Unocal debacle not to deter CNOOC

Published August 4, 2005

BEIJING, Aug 3: State-owned CNOOC’s failure to properly assess the political risks it faced in trying to acquire US oil major Unocal is a setback but it will not deter China’s drive for overseas energy assets to feed its voracious economy, analysts said on Wednesday.

After weeks of uncertainty it came as little surprise that China National Offshore Oil Co. aborted its bid for America’s ninth largest energy company in the face of mounting opposition in Washington.

“We thought all the way that it would not get through the bid process in the US,” said Belle Liang, energy analyst at Core Pacific Yamaichi. CNOOC took markets by surprise in late June when it launched an $18.5 billion cash bid for Unocal, trumping a $16.5 billion offer from US rival Chevron.

Although Chevron hit back in July with an improved offer in cash and stock that valued Unocal at about $17.1 billion, the politics of a communist country taking over US assets proved far too controversial for Capitol Hill.

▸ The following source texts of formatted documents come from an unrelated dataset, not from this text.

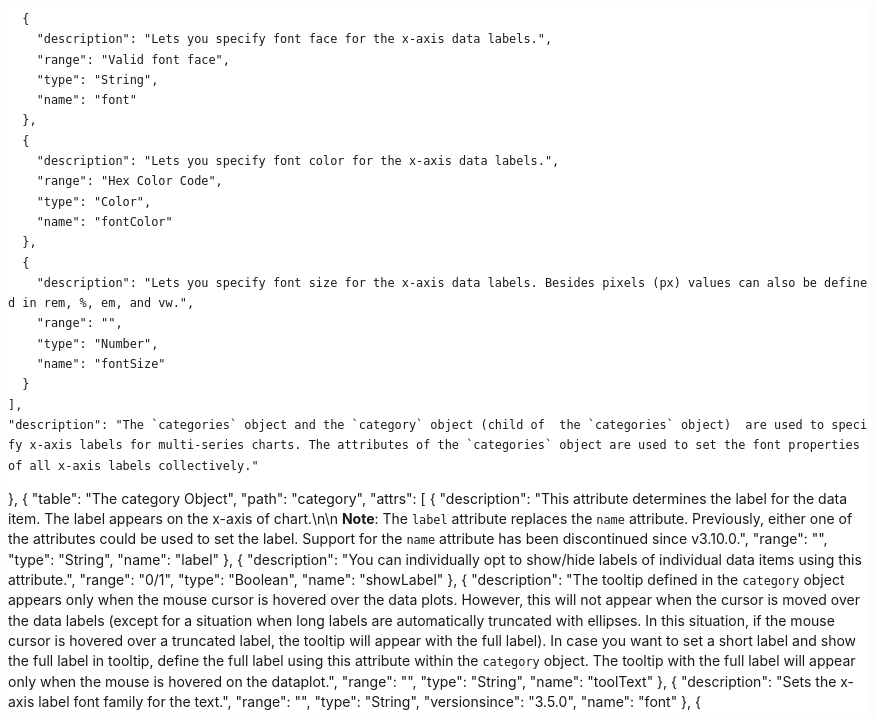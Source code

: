       {
        "description": "Lets you specify font face for the x-axis data labels.",
        "range": "Valid font face",
        "type": "String",
        "name": "font"
      },
      {
        "description": "Lets you specify font color for the x-axis data labels.",
        "range": "Hex Color Code",
        "type": "Color",
        "name": "fontColor"
      },
      {
        "description": "Lets you specify font size for the x-axis data labels. Besides pixels (px) values can also be defined in rem, %, em, and vw.",
        "range": "",
        "type": "Number",
        "name": "fontSize"
      }
    ],
    "description": "The `categories` object and the `category` object (child of  the `categories` object)  are used to specify x-axis labels for multi-series charts. The attributes of the `categories` object are used to set the font properties of all x-axis labels collectively."
  },
  {
    "table": "The category Object",
    "path": "category",
    "attrs": [
      {
        "description": "This attribute determines the label for the data item. The label appears on the x-axis of chart.\n\n __Note__: The `label` attribute replaces the `name` attribute. Previously, either one of the attributes could be used to set the label. Support for the `name` attribute has been discontinued since v3.10.0.",
        "range": "",
        "type": "String",
        "name": "label"
      },
      {
        "description": "You can individually opt to show/hide labels of individual data items using this attribute.",
        "range": "0/1",
        "type": "Boolean",
        "name": "showLabel"
      },
      {
        "description": "The tooltip defined in the `category` object appears only when the mouse cursor is hovered over the data plots. However, this will not appear when the cursor is moved over the data labels (except for a situation when long labels are automatically truncated with ellipses. In this situation, if the mouse cursor is hovered over a truncated label, the tooltip will appear with the full label). In case you want to set a short label and show the full label in tooltip, define the full label using this attribute within the `category` object. The tooltip with the full label will appear only when the mouse is hovered on the dataplot.",
        "range": "",
        "type": "String",
        "name": "toolText"
      },
      {
        "description": "Sets the x-axis label font family for the text.",
        "range": "",
        "type": "String",
        "versionsince": "3.5.0",
        "name": "font"
      },
      {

“It came to signify the general struggle between the US and China,” said Kurt Barrow, a senior partner at energy consulting firm Purvin and Gertz in Singapore.

“It was an easy target to gain points with the US electorate,” added Barrow, who said other factors such as the high price of oil as well as ongoing trade frictions over textiles and the yuan all combined to derail the takeover.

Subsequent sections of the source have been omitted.